I am a little anxious writing tonight because I so desperately want to get this right. For the past few weeks I have been confronted with a tangle of thoughts and quotes and words and perspectives that have all built to a feeling to speak … I’m still not sure I know exactly what to say, but I can’t ignore the itch to try, and I pray something will come that is worthy of sharing, worthy of feeling and passing on.

I have been loving a song lately called “Charlie Boy,” by The Lumineers. It is about a young man feeling compelled by the speech of J.F.K. to enter into the war, and to fight for something bigger than himself – freedom. And as such, it is about a mother who is forced to accept his decision to fight, and ultimately, to die. The lyrics sing to her, “… don’t hang your head, love should make you feel goodIn uniform you raised a man, who volunteered to stand.” Based on of a true story, I wonder how many brave young men and women have heeded a call I consistently choose to ignore. I crave safety, not the price of it. I yearn to be protected, not defend myself. Having children has only deepened this yearning for sanctuary, I think because I want to offer my son and daughter a promise that’s not mine to give – that they’re always going to be okay.

When my son was five and in kindergarten the Sandy Hook shooting happened. As a teacher, I always knew the threat was real, but when I had a son in a school, and I wasn’t with him – something shifted in me that has perpetually remained unaltered.
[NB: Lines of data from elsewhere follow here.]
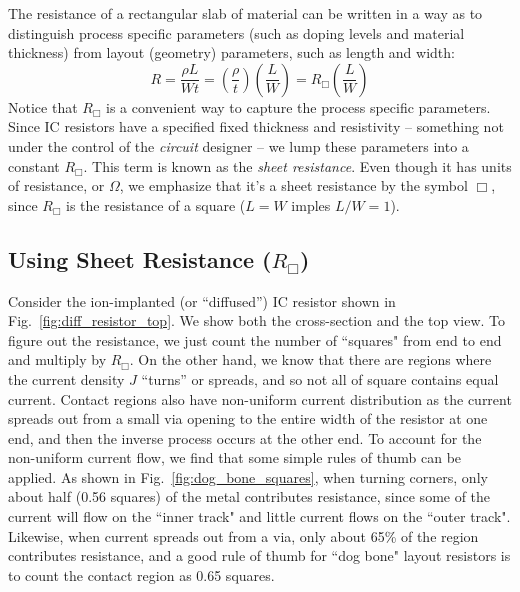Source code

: The resistance of a rectangular slab of material can be written in a way as to distinguish process specific parameters (such as doping levels and material thickness) from layout (geometry) parameters, such as length and width: 
%
\begin{equation} 
	R = \frac{{\rho L}}{{Wt}} = \left( {\frac{\rho }{t}} \right)\left( {\frac{L}{W}} \right) = {R_{\Box}}\left( {\frac{L}{W}} \right)
\end{equation}
%
Notice that $R_{\Box}$ is a convenient way to capture the process specific parameters.  Since  IC resistors have a specified fixed thickness and resistivity – something not under the control of the \textit{circuit} designer – we lump these parameters into a constant $R_{\Box}$.  This term is known as the \textit{sheet resistance}.  Even though it has units of resistance, or $\Omega$, we emphasize that it's a sheet resistance by the symbol $\Box$, since $R_{\Box}$ is the resistance of a square ($L = W$ imples $L/W = 1$).  
 


\subsection{Using Sheet Resistance ($R_\Box$)}

Consider the ion-implanted (or “diffused”) IC resistor shown in Fig.~\ref{fig:diff_resistor_top}.  We show both the cross-section and the top view.  To figure out the resistance, we just count the number of ``squares" from end to end and multiply by $R_\Box$.  On the other hand, we know that there are regions where the current density $J$ ``turns” or spreads, and so not all of square contains equal current.   Contact regions also have non-uniform current distribution as the current spreads out from a small via opening to the entire width of the resistor at one end, and then the inverse process occurs at the other end.  To account for the non-uniform current flow, we find that some simple rules of thumb can be applied.  As shown in Fig.~\ref{fig:dog_bone_squares}, when turning corners, only about half (0.56 squares) of the metal contributes resistance, since some of the current will flow on the ``inner track" and little current flows on the ``outer track".  Likewise, when current spreads out from a via, only about 65\% of the region contributes resistance, and a good rule of thumb for ``dog bone" layout resistors is to count the contact region as 0.65 squares.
I’ll never forget the months of shaking hands when I hugged him goodbye and sent him off to class … the way I looked back at the locked door thinking it wasn’t safe enough … the way I questioned the administration about the how they planned to increase the security measures of a small private school. Nothing seemed right for a long time, and every afternoon, when I picked him up, I realized that I’d release a breath I hadn’t known I’d been holding. It’s the same feeling I now have when I read accounts of families sold into slavery, of the Holocaust, of human trafficking  … to me they are all tales of mothers being taken from their children. And I can’t read stories as impartial accounts of history anymore, because all I hear is the injustice of a mother’s broken heart, and the empathy in me rises so that I can hardly breathe.
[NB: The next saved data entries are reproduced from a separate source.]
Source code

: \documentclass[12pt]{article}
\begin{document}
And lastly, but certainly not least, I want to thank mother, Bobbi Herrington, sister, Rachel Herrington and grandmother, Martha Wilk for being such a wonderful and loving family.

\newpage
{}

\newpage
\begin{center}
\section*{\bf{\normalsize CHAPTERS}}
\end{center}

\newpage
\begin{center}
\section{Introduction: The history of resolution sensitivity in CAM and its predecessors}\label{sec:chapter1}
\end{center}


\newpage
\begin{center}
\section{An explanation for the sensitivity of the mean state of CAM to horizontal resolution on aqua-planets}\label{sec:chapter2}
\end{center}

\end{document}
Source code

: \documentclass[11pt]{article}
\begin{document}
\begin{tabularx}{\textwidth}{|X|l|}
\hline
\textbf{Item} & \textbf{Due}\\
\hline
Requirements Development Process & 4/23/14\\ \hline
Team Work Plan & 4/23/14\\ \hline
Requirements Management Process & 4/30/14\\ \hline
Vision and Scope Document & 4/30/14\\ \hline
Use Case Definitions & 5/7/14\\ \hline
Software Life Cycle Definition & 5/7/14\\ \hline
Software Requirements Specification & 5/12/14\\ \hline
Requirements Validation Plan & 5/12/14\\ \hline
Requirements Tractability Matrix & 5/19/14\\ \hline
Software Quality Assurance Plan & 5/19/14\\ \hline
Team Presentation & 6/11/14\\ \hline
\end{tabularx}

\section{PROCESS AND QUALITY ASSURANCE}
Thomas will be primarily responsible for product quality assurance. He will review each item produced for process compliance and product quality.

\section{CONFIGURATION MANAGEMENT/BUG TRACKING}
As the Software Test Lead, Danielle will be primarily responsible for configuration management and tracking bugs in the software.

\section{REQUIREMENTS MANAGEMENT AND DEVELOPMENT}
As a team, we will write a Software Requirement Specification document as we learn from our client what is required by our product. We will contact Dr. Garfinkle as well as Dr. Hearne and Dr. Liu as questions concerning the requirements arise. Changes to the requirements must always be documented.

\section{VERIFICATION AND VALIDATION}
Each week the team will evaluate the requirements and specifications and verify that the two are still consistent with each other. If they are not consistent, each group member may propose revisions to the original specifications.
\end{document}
There is something about my son, my daughter, that have made objectivity impossible. I can no longer look at a situation apart from them, because they are my own precious version of gravity, holding my identity in this time and space in history. And I wish – I wish with every fiber of my being, that the world could understand this love … because if it could, I really believe things would be better. I’m reading an amazing book called Circus Mirandus, and in it, there is a section where a magician offers a little boy an illusion to see anything he wishes to see, as long as he understands it cannot be real. The boy wishes to see his father home from war, and in the illusion, the boy’s mother says something to him that absolutely wrecks me … and I found myself wishing, beyond all wishes, that it wasn’t an illusion, that it wasn’t a beautiful part of a beautiful story, because it is so very acutely the way I believe things should be.
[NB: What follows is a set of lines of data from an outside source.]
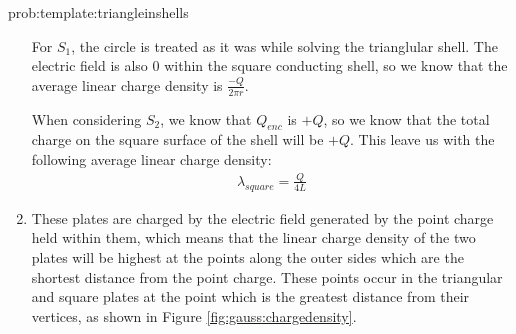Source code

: \begin{solution}{prob:template:triangleinshells}
\begin{enumerate}
		
	For $S_1$, the circle is treated as it was while solving the trianglular shell. The electric field is also $0$ within the square conducting shell, so we know that the average linear charge density is $\frac{-Q}{2\pi r}$.
	
	When considering $S_2$, we know that $Q_{enc}$ is $+Q$, so we know that the total charge on the square surface of the shell will be $+Q$. This leave us with the following average linear charge density:
	\begin{align*}
		\lambda_{square} = \frac{Q}{4L}
	\end{align*}	
	
	\item These plates are charged by the electric field generated by the point charge held within them, which means that the linear charge density of the two plates will be highest at the points along the outer sides which are the shortest distance from the point charge. These points occur in the triangular and square plates at the point which is the greatest distance from their vertices, as shown in Figure \ref{fig:gauss:chargedensity}.
	
	
	\end{enumerate}
\end{solution}
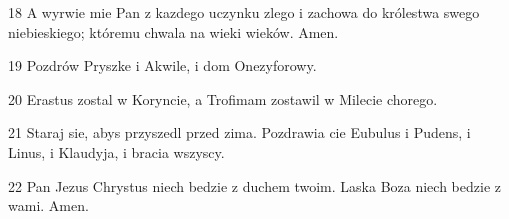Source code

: \par 18 A wyrwie mie Pan z kazdego uczynku zlego i zachowa do królestwa swego niebieskiego; któremu chwala na wieki wieków. Amen.
\par 19 Pozdrów Pryszke i Akwile, i dom Onezyforowy.
\par 20 Erastus zostal w Koryncie, a Trofimam zostawil w Milecie chorego.
\par 21 Staraj sie, abys przyszedl przed zima. Pozdrawia cie Eubulus i Pudens, i Linus, i Klaudyja, i bracia wszyscy.
\par 22 Pan Jezus Chrystus niech bedzie z duchem twoim. Laska Boza niech bedzie z wami. Amen.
“The war ended all at once and very calmly. It was as if, between one moment and the next, all the mothers of all the soldiers in the world had checked their clocks and realized that their children had been out playing for too long … The soldiers shook hands with one another and wished one another well. Then they raced back to their mothers or to their wives and sons.” – Cassie Beasley

And can’t you just see it? Can’t you see all the misunderstandings, the judgements, the hatred erased as if it were one big confusing game that has just gone on too long? Can’t you picture soldiers, gang members, politicians, and rivals shaking their heads in sudden confusion, bewildered at the mistakes they didn’t ever intend to go that far? If only everyone heard their mothers’ voices calling them back to themselves. If only everyone heard their father calling them home.

What a world we could promise our children.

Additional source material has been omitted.